Now the following lines from the most poignant soliloquy of Doctor Faustus in the closing scene reveal to us to what great heights did Marlowe carry the blank verse as a medium for dramatic expression with its poetic and passionate, yet genuinely spontaneous language and the sonorous music of words:
The stars move still, time runs, the clock will strike
The devil will come and Faustus must be damned,
O’ I’ll leap to my God: who pulls me down?
See, see, where Christ’s blood streams in the firmament!
One drop would save my soul, half a drop: ah my Christ!

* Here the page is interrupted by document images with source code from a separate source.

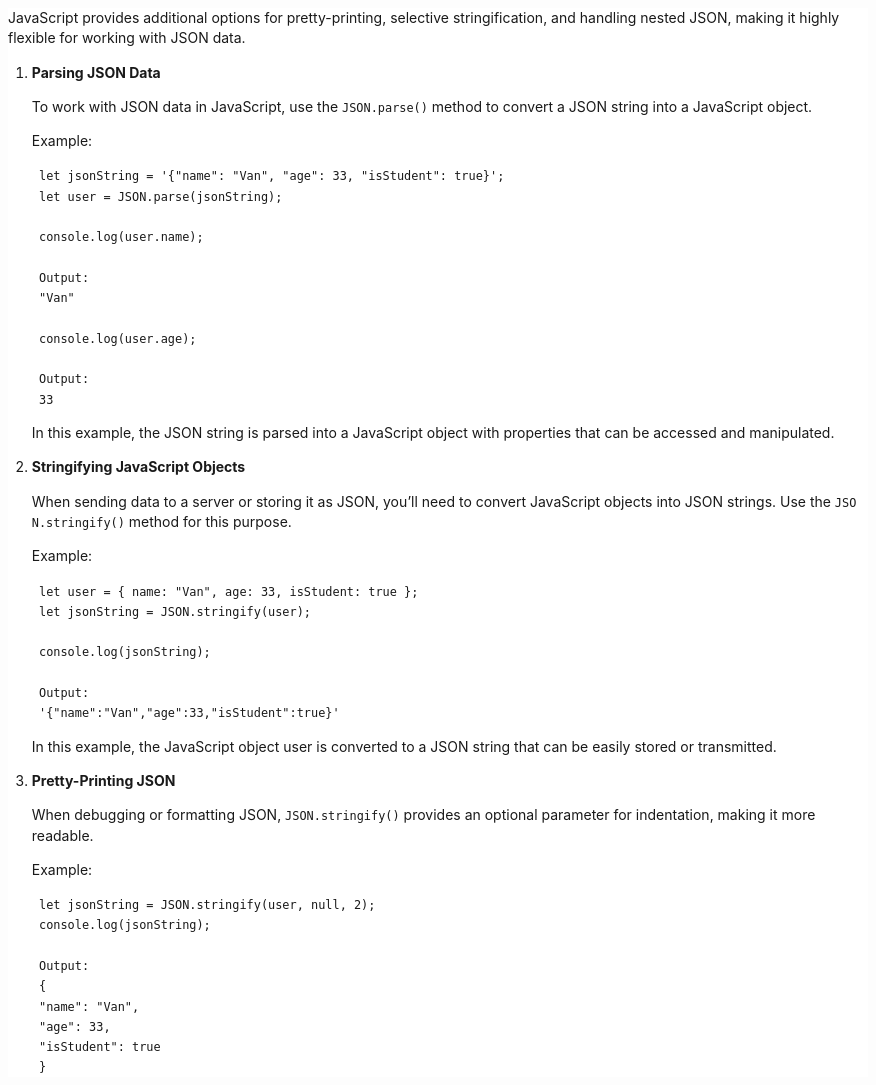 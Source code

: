 JavaScript provides additional options for pretty-printing, selective stringification, and handling nested JSON, making it highly flexible for working with JSON data.

1. **Parsing JSON Data**

    To work with JSON data in JavaScript, use the `JSON.parse()` method to convert a JSON string into a JavaScript object.

    Example:

        let jsonString = '{"name": "Van", "age": 33, "isStudent": true}';
        let user = JSON.parse(jsonString);

        console.log(user.name); 

        Output: 
        "Van"

        console.log(user.age);  
        
        Output: 
        33

    In this example, the JSON string is parsed into a JavaScript object with properties that can be accessed and manipulated.

2. **Stringifying JavaScript Objects**

    When sending data to a server or storing it as JSON, you’ll need to convert JavaScript objects into JSON strings. Use the `JSON.stringify()` method for this purpose.

    Example:

        let user = { name: "Van", age: 33, isStudent: true };
        let jsonString = JSON.stringify(user);

        console.log(jsonString); 
        
        Output: 
        '{"name":"Van","age":33,"isStudent":true}'


    In this example, the JavaScript object user is converted to a JSON string that can be easily stored or transmitted.

3. **Pretty-Printing JSON**

    When debugging or formatting JSON, `JSON.stringify()` provides an optional parameter for indentation, making it more readable.

    Example:

        let jsonString = JSON.stringify(user, null, 2);
        console.log(jsonString);

        Output:
        {
        "name": "Van",
        "age": 33,
        "isStudent": true
        }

So Wynne is correct in his observation when he says:
“He was the first to demonstrate that imagination could not madly in a wealth of imagery, or soar far above the realms of logic or cold philosophy to summon beautiful and terrible pictures out of the cloud and of fancy, without losing hold upon earth and language of mortals. He knew that the unspoken language of the impassioned heart is charged with poetry.”

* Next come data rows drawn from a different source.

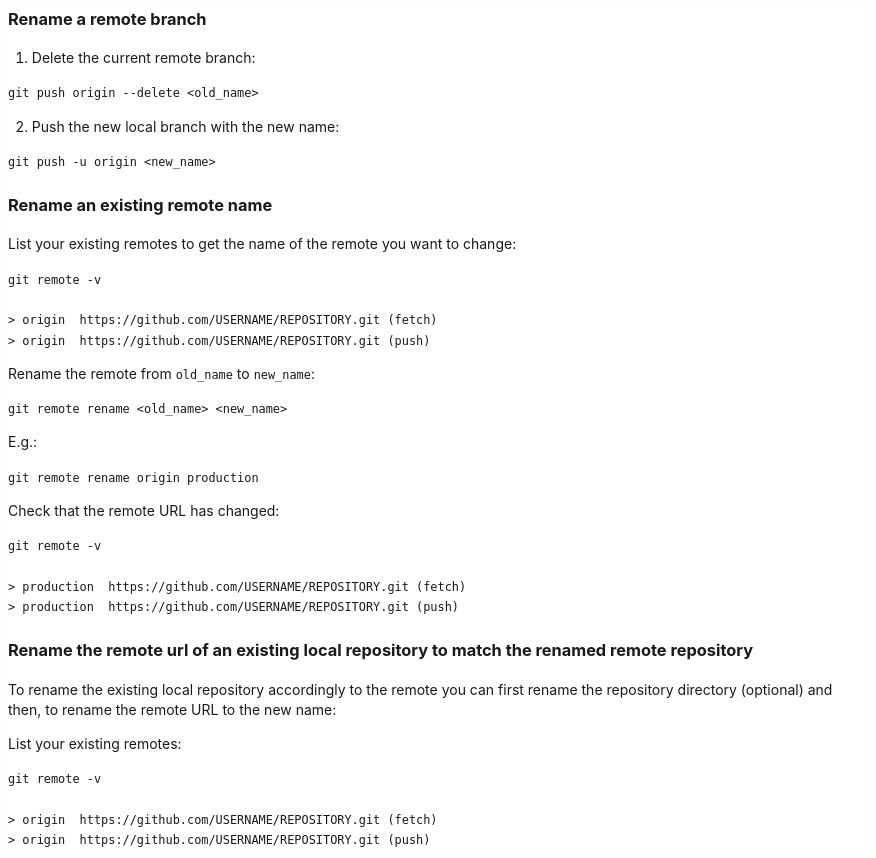 ### Rename a remote branch

1. Delete the current remote branch:
```console
git push origin --delete <old_name>
```

2. Push the new local branch with the new name:
```console
git push -u origin <new_name>
```

### Rename an existing remote name

List your existing remotes to get the name of the remote you want to change:

```console
git remote -v

> origin  https://github.com/USERNAME/REPOSITORY.git (fetch)
> origin  https://github.com/USERNAME/REPOSITORY.git (push)
```

Rename the remote from `old_name` to `new_name`:

```console
git remote rename <old_name> <new_name>
```

E.g.:

```console
git remote rename origin production
```

Check that the remote URL has changed:

```console
git remote -v

> production  https://github.com/USERNAME/REPOSITORY.git (fetch)
> production  https://github.com/USERNAME/REPOSITORY.git (push)
```

### Rename the remote url of an existing local repository to match the renamed remote repository

To rename the existing local repository accordingly to the remote you can first
rename the repository directory (optional) and then, to rename the remote URL
to the new name:

List your existing remotes:

```console
git remote -v

> origin  https://github.com/USERNAME/REPOSITORY.git (fetch)
> origin  https://github.com/USERNAME/REPOSITORY.git (push)
```
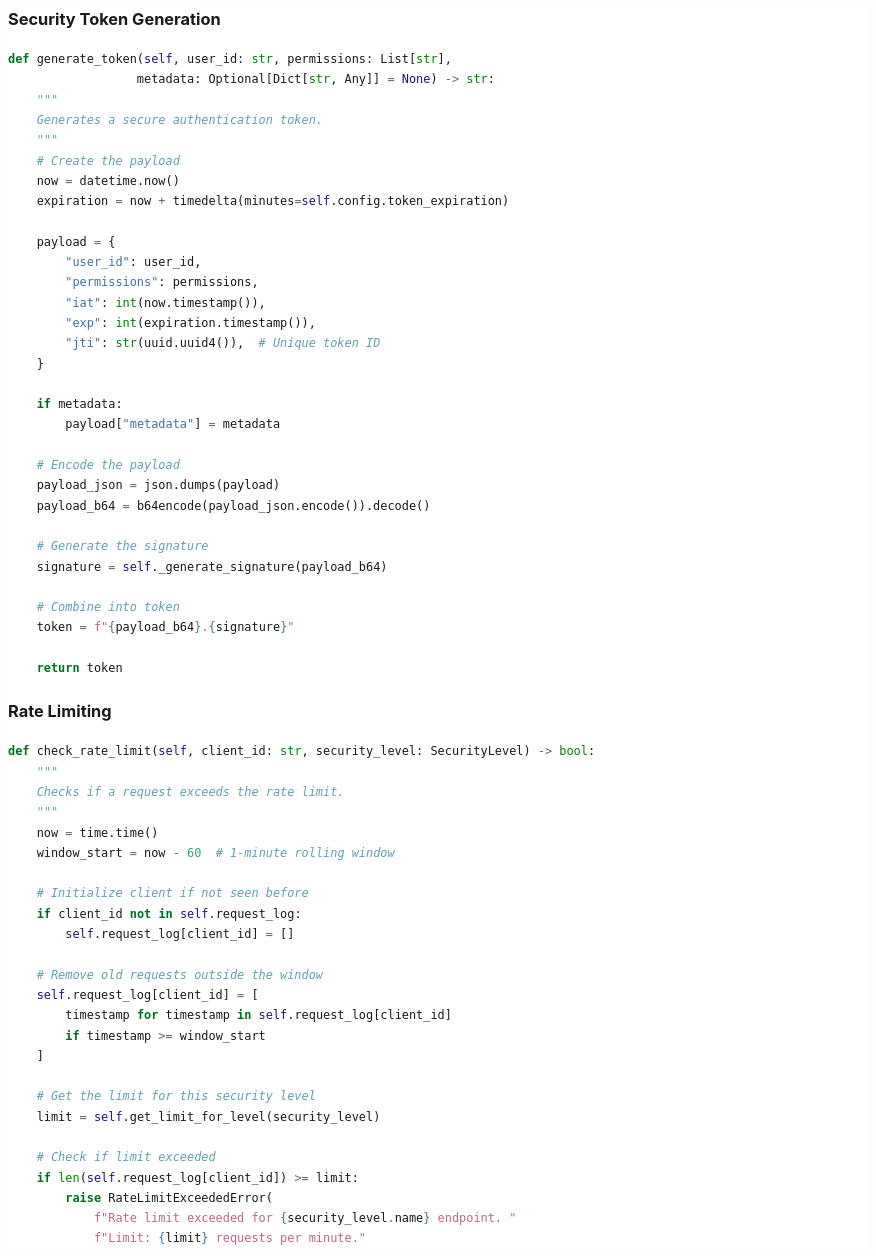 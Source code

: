 ### Security Token Generation

```python
def generate_token(self, user_id: str, permissions: List[str], 
                  metadata: Optional[Dict[str, Any]] = None) -> str:
    """
    Generates a secure authentication token.
    """
    # Create the payload
    now = datetime.now()
    expiration = now + timedelta(minutes=self.config.token_expiration)
    
    payload = {
        "user_id": user_id,
        "permissions": permissions,
        "iat": int(now.timestamp()),
        "exp": int(expiration.timestamp()),
        "jti": str(uuid.uuid4()),  # Unique token ID
    }
    
    if metadata:
        payload["metadata"] = metadata
        
    # Encode the payload
    payload_json = json.dumps(payload)
    payload_b64 = b64encode(payload_json.encode()).decode()
    
    # Generate the signature
    signature = self._generate_signature(payload_b64)
    
    # Combine into token
    token = f"{payload_b64}.{signature}"
    
    return token
```

### Rate Limiting

```python
def check_rate_limit(self, client_id: str, security_level: SecurityLevel) -> bool:
    """
    Checks if a request exceeds the rate limit.
    """
    now = time.time()
    window_start = now - 60  # 1-minute rolling window
    
    # Initialize client if not seen before
    if client_id not in self.request_log:
        self.request_log[client_id] = []
        
    # Remove old requests outside the window
    self.request_log[client_id] = [
        timestamp for timestamp in self.request_log[client_id]
        if timestamp >= window_start
    ]
    
    # Get the limit for this security level
    limit = self.get_limit_for_level(security_level)
    
    # Check if limit exceeded
    if len(self.request_log[client_id]) >= limit:
        raise RateLimitExceededError(
            f"Rate limit exceeded for {security_level.name} endpoint. "
            f"Limit: {limit} requests per minute."
```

Conclusion: The Dramatist and the Poet
It is beyond dispute that Marlowe’s contribution to the Elizabethan drama was great and manifold and that he was Shakespeare’s greatest predecessor and also showed the way to Shakespeare. It was he who wrote the first great tragedy or tragedy of the soul displaying the most acute spiritual and emotional conflict paving the way for Shakespeare. But Marlowe as a pioneer had to make his path for himself. His career was cut short by the dagger of a cruel assassin. So as, a dramatist he could not perfect or fully develop his dramatic technique. Critic after critics has pointed out some serious drawbacks in his plays. And the most serious of them is that he neglected both plot and character which are the most important elements that make a play. All his dramas except Edward II, is very much deficient in the art of plot construction. Even his greatest tragedy, Doctor Faustus, seems to be a series of loose connected heterogenous scenes. Then his heroes ‘are lonely figures in a world of Lilliputians.’ His minor characters pale into insignificance before the towering heroes without having much scope in the development of the drama. Besides these, his dramas reveal some minor defects also such as absence of real women characters, lack of proper comic relief and some others.

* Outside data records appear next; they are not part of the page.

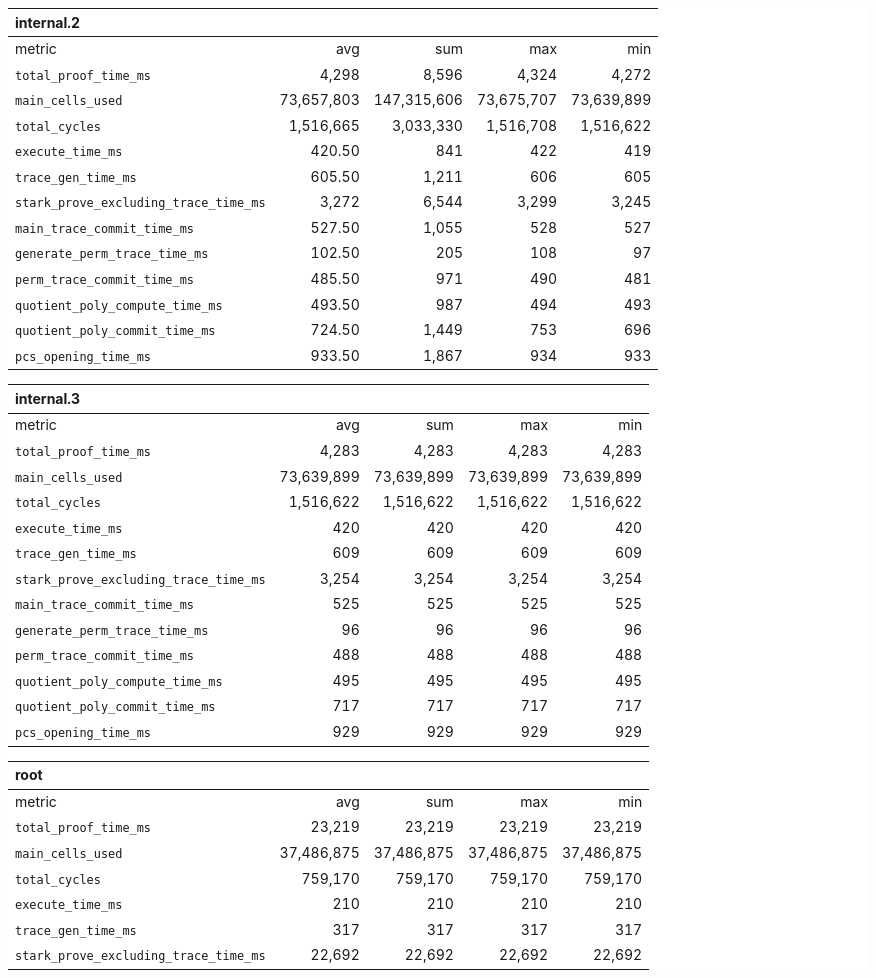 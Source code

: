 | internal.2 |||||
|:---|---:|---:|---:|---:|
|metric|avg|sum|max|min|
| `total_proof_time_ms ` |  4,298 |  8,596 |  4,324 |  4,272 |
| `main_cells_used     ` |  73,657,803 |  147,315,606 |  73,675,707 |  73,639,899 |
| `total_cycles        ` |  1,516,665 |  3,033,330 |  1,516,708 |  1,516,622 |
| `execute_time_ms     ` |  420.50 |  841 |  422 |  419 |
| `trace_gen_time_ms   ` |  605.50 |  1,211 |  606 |  605 |
| `stark_prove_excluding_trace_time_ms` |  3,272 |  6,544 |  3,299 |  3,245 |
| `main_trace_commit_time_ms` |  527.50 |  1,055 |  528 |  527 |
| `generate_perm_trace_time_ms` |  102.50 |  205 |  108 |  97 |
| `perm_trace_commit_time_ms` |  485.50 |  971 |  490 |  481 |
| `quotient_poly_compute_time_ms` |  493.50 |  987 |  494 |  493 |
| `quotient_poly_commit_time_ms` |  724.50 |  1,449 |  753 |  696 |
| `pcs_opening_time_ms ` |  933.50 |  1,867 |  934 |  933 |

| internal.3 |||||
|:---|---:|---:|---:|---:|
|metric|avg|sum|max|min|
| `total_proof_time_ms ` |  4,283 |  4,283 |  4,283 |  4,283 |
| `main_cells_used     ` |  73,639,899 |  73,639,899 |  73,639,899 |  73,639,899 |
| `total_cycles        ` |  1,516,622 |  1,516,622 |  1,516,622 |  1,516,622 |
| `execute_time_ms     ` |  420 |  420 |  420 |  420 |
| `trace_gen_time_ms   ` |  609 |  609 |  609 |  609 |
| `stark_prove_excluding_trace_time_ms` |  3,254 |  3,254 |  3,254 |  3,254 |
| `main_trace_commit_time_ms` |  525 |  525 |  525 |  525 |
| `generate_perm_trace_time_ms` |  96 |  96 |  96 |  96 |
| `perm_trace_commit_time_ms` |  488 |  488 |  488 |  488 |
| `quotient_poly_compute_time_ms` |  495 |  495 |  495 |  495 |
| `quotient_poly_commit_time_ms` |  717 |  717 |  717 |  717 |
| `pcs_opening_time_ms ` |  929 |  929 |  929 |  929 |

| root |||||
|:---|---:|---:|---:|---:|
|metric|avg|sum|max|min|
| `total_proof_time_ms ` |  23,219 |  23,219 |  23,219 |  23,219 |
| `main_cells_used     ` |  37,486,875 |  37,486,875 |  37,486,875 |  37,486,875 |
| `total_cycles        ` |  759,170 |  759,170 |  759,170 |  759,170 |
| `execute_time_ms     ` |  210 |  210 |  210 |  210 |
| `trace_gen_time_ms   ` |  317 |  317 |  317 |  317 |
| `stark_prove_excluding_trace_time_ms` |  22,692 |  22,692 |  22,692 |  22,692 |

As regards Marlowe’s poetic genius almost all the critics are one in their opinion. None would dispute that Marlowe was superb and masterly in the use of blank verse and by perfecting which Shakespeare became so famous. Wynne’s view of Marlowe as a poet and a dramatist is quite comprehensive when he remarks: “Marlowe masters us by his poetry, and is lifted by it above his fellows reaching the pedestal on which Shakespeare stands alone. Marlowe is no doubt the rapturous lyricist of limitless desire whereas Shakespeare is the majestic spokesman of inexorable moral law. It has been said indeed, that Marlowe is too poetical for a dramatist, but a very little consideration of the plays of Shakespeare will tell us how much the great dramatic productions owe to poetry......Into indifferent material, poetry can breathe that quickening, flame without which the most dramatic situations fail to satisfy. Marlowe had a supreme gift of creating moments, sometimes extended to whole scenes; he had to learn, from repeated failures the art of creating plays.”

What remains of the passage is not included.